But, again, the journal was both a laboratory for fiction and a means of exorcising demons and fine-tuning the work-in-progress known as John Cheever. That summer, so much alone, he brooded with particular anxiety about his earlier amethyst-ring-wearing self, and prayed that he would have the “courage and decency” to assume the “grave responsibilities” of married life: “I have been evasive, God knows, but I have also come of age.” So he hoped. Also—lying in bed between stories, smoking and scratching his bedbug bites—he indulged in idle reveries about the kind of bon vivant he saw himself becoming:
I find myself driving up the road to Treetops in a large car, creaming the Whitneys at tennis, a game I've never learned how to play, giving the head-waiter at Charles’ five dollars and instructing him to get some flowers and ice a monopole of Bollinger, deciding whether to have the Pot au Feu or the trout merinere [sic], I can see myself waiting at the bar in a blue cheviot suit, tasting a martini, decanting a bottle of Vouvray into a thermos bottle to take out to Jones’ Beach, coming back from the beach, burned and salty … moving among my charming guests, greeting the late-comers at the door.

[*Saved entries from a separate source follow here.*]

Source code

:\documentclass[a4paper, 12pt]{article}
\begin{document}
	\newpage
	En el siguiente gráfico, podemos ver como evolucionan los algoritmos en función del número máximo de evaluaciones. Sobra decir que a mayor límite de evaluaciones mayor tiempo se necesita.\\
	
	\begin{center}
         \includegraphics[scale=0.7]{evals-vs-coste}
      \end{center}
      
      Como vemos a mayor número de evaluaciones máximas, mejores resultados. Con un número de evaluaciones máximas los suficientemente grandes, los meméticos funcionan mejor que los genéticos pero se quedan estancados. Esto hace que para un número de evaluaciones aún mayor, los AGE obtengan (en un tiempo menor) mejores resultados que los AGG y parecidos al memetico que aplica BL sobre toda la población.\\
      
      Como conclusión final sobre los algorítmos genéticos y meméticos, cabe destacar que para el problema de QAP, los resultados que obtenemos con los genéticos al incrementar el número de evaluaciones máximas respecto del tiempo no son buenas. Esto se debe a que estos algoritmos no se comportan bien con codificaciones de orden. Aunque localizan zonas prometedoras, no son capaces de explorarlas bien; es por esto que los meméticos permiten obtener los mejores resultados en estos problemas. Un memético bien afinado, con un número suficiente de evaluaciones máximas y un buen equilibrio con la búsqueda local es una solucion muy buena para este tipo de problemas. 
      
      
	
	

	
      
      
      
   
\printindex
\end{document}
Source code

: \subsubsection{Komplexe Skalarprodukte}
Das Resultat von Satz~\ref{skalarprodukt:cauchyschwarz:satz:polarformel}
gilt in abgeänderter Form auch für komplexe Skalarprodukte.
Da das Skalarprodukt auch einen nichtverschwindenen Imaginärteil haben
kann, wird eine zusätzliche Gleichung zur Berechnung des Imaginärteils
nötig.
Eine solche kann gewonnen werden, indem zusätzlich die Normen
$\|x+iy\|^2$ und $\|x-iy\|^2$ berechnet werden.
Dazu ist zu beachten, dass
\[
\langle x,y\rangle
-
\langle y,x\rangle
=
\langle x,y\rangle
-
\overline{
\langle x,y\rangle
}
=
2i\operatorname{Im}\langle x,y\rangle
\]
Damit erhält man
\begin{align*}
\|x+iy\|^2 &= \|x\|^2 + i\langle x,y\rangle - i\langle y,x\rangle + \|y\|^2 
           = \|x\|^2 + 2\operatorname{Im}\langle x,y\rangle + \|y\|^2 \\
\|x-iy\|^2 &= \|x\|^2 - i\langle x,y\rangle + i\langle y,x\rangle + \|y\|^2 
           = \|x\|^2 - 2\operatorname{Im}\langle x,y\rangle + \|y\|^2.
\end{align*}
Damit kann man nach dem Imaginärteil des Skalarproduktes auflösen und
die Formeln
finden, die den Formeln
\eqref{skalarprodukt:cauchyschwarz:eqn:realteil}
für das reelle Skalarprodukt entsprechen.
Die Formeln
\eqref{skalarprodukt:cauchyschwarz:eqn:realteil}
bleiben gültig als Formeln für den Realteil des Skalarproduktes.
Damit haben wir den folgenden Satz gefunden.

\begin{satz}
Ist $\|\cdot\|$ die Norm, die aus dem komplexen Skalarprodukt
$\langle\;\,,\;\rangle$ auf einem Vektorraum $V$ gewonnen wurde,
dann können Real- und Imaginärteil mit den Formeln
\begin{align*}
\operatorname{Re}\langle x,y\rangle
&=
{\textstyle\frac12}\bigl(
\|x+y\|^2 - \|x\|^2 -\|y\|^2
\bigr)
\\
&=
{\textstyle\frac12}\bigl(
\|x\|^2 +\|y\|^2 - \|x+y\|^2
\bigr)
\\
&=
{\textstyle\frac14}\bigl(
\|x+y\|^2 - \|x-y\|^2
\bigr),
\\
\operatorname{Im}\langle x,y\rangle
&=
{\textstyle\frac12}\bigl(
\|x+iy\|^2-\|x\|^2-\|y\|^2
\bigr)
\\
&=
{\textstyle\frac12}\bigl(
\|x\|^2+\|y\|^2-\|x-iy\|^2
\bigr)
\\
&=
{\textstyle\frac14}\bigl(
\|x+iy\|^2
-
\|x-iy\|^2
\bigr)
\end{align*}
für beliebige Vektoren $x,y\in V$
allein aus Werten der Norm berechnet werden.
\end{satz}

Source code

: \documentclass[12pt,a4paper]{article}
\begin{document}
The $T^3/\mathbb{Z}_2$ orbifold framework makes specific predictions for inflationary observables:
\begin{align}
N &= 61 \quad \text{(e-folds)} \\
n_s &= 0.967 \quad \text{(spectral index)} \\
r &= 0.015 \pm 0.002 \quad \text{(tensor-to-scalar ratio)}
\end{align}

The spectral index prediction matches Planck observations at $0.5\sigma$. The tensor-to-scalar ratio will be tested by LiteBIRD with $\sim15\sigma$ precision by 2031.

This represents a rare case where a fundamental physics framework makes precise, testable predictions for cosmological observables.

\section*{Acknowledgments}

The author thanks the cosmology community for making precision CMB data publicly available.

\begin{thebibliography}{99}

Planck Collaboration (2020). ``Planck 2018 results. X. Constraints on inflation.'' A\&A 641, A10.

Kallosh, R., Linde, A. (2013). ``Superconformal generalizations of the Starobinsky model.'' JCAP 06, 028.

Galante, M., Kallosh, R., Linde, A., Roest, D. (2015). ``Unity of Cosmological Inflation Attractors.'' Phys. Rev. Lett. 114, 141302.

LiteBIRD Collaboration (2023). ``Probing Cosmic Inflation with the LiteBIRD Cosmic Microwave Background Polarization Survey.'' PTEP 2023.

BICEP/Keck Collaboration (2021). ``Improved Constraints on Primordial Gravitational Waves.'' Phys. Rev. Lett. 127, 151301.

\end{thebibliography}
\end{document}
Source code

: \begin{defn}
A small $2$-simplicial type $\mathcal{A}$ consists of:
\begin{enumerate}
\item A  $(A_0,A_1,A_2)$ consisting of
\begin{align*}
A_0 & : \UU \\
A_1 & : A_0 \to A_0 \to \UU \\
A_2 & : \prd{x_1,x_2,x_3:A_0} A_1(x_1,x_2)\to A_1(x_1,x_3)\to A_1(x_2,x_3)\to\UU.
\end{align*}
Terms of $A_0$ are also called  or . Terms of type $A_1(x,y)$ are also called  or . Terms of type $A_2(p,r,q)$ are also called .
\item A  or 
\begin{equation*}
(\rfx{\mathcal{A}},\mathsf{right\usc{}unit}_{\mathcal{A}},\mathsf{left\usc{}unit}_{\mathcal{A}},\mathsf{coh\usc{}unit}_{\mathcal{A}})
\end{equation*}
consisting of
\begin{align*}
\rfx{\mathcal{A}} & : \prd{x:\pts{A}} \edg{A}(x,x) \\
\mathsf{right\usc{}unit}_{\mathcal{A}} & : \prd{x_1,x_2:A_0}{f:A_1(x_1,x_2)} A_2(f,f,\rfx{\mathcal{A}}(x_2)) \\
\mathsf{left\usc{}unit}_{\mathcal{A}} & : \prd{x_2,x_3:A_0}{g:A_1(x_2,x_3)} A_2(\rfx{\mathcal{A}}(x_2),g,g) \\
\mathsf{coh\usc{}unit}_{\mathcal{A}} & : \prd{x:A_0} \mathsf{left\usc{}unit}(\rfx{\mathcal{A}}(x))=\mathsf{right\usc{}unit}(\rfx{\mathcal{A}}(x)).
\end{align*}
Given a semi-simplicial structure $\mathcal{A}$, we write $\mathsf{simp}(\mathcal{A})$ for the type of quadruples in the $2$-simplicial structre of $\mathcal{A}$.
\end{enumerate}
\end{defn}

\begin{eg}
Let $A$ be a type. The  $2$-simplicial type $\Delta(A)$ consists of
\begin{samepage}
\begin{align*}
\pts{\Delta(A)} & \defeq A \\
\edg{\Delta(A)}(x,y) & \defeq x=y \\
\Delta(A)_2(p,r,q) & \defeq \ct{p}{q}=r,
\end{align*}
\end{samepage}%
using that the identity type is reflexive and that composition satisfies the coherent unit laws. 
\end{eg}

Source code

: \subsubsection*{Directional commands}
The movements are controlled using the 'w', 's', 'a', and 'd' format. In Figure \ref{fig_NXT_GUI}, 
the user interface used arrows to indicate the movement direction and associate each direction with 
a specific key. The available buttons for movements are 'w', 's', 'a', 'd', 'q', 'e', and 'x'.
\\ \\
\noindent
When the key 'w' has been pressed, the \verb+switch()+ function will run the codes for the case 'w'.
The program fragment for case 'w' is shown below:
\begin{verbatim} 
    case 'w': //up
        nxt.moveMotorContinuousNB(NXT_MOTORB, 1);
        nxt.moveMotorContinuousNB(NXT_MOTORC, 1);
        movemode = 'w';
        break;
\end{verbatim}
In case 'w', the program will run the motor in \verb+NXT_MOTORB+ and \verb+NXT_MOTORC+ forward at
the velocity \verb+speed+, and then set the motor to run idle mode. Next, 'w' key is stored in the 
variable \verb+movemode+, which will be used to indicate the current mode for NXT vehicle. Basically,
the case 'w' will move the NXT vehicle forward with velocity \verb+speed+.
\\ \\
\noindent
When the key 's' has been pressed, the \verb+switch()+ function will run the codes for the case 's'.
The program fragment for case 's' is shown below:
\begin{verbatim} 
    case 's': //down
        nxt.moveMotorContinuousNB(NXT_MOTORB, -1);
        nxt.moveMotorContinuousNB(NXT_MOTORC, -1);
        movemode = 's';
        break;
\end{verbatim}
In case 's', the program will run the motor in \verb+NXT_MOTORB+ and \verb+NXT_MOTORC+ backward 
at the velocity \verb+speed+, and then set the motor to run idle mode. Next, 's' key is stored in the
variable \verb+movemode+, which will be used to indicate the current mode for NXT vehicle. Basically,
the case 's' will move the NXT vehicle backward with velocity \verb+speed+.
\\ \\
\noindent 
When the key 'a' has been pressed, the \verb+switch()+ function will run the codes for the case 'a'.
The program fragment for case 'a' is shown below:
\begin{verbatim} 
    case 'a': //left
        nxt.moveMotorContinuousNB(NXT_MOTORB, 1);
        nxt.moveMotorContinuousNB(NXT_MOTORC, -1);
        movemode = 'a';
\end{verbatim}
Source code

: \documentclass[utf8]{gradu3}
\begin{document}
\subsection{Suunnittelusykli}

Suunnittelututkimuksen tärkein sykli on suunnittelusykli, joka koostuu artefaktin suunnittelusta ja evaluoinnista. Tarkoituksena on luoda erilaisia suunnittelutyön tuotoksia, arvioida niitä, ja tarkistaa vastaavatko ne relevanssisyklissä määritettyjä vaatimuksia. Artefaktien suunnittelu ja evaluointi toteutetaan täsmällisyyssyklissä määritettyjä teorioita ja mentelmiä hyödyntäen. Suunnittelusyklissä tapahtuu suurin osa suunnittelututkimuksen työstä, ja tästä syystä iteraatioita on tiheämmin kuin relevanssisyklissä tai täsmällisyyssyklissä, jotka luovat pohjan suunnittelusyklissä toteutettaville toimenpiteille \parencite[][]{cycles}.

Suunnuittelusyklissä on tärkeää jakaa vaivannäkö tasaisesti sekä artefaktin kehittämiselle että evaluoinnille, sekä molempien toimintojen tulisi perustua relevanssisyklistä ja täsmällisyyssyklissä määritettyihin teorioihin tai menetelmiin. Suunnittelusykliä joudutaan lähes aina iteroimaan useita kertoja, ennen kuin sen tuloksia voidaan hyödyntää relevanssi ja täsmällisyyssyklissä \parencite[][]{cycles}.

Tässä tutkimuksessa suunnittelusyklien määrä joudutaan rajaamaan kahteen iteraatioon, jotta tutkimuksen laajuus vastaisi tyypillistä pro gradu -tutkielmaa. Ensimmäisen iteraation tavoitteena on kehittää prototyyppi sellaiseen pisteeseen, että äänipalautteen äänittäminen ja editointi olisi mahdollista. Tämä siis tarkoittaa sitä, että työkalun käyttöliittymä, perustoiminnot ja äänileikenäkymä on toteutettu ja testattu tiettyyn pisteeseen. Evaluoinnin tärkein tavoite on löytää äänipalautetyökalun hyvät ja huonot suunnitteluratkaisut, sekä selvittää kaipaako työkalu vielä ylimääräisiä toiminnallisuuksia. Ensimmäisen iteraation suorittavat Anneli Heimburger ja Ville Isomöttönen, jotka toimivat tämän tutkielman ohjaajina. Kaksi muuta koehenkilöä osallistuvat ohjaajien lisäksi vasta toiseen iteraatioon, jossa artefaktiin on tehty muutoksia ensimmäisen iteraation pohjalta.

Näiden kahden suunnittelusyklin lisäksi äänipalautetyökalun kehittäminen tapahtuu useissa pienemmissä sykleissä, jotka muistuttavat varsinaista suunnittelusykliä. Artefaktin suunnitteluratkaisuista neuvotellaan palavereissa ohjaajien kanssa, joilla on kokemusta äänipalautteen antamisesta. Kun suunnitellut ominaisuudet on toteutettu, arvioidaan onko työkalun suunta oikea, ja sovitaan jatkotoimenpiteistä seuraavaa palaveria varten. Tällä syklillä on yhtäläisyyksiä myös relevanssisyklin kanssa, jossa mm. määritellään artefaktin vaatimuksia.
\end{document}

But still he remained on Bank Street, though it was almost September, as if he was afraid of testing romance against reality. Only when the bedbugs had become “ravening” and carpenters descended on the place and began “pulling things apart” did Cheever hit the road at last for New Hampshire—not in a “large car,” of course, but the same old Model A.
He needn't have worried. After being treated as family by a lot of “amiable people,” he “shouted and sang” as he drove back to New York a week or so later. “We will have a good life darling,” he wrote his bride-to-be, “a wonderful and beautiful life.”
MARY WINTERNITZ wasn't so sure about that, but on the other hand it pleased her to marry “somebody considered a catch” by her family, who never thought she'd amount to much. For both her and Cheever, in fact, it might have seemed a happy outcome to ghastly protracted childhoods—and not a moment too soon, under the circumstances. “We just decided not to wait much longer with everything so uncertain,” Mary wrote her father in early 1941. “Why not take what you can get while you can get it?”
And so they were married on March 22, in front of the fireplace at 210 Prospect Street in New Haven. The Episcopal chaplain of Yale, Sidney Lovett, officiated, though the modest ceremony was not religious or even especially conventional, given that Mary (“serious-minded radical as I was”) wore a “severe” gray suit with a corsage on her shoulder. Fred was Cheever's best man, while Mary was attended by her troubled sister Buff. Most of the other guests were also immediate family. Frederick Cheever (Sr.), looking tinier than usual, glanced around the villa in a nervous, furtive way, and—bumping into Bill Winternitz—piped, “I'm the old one!”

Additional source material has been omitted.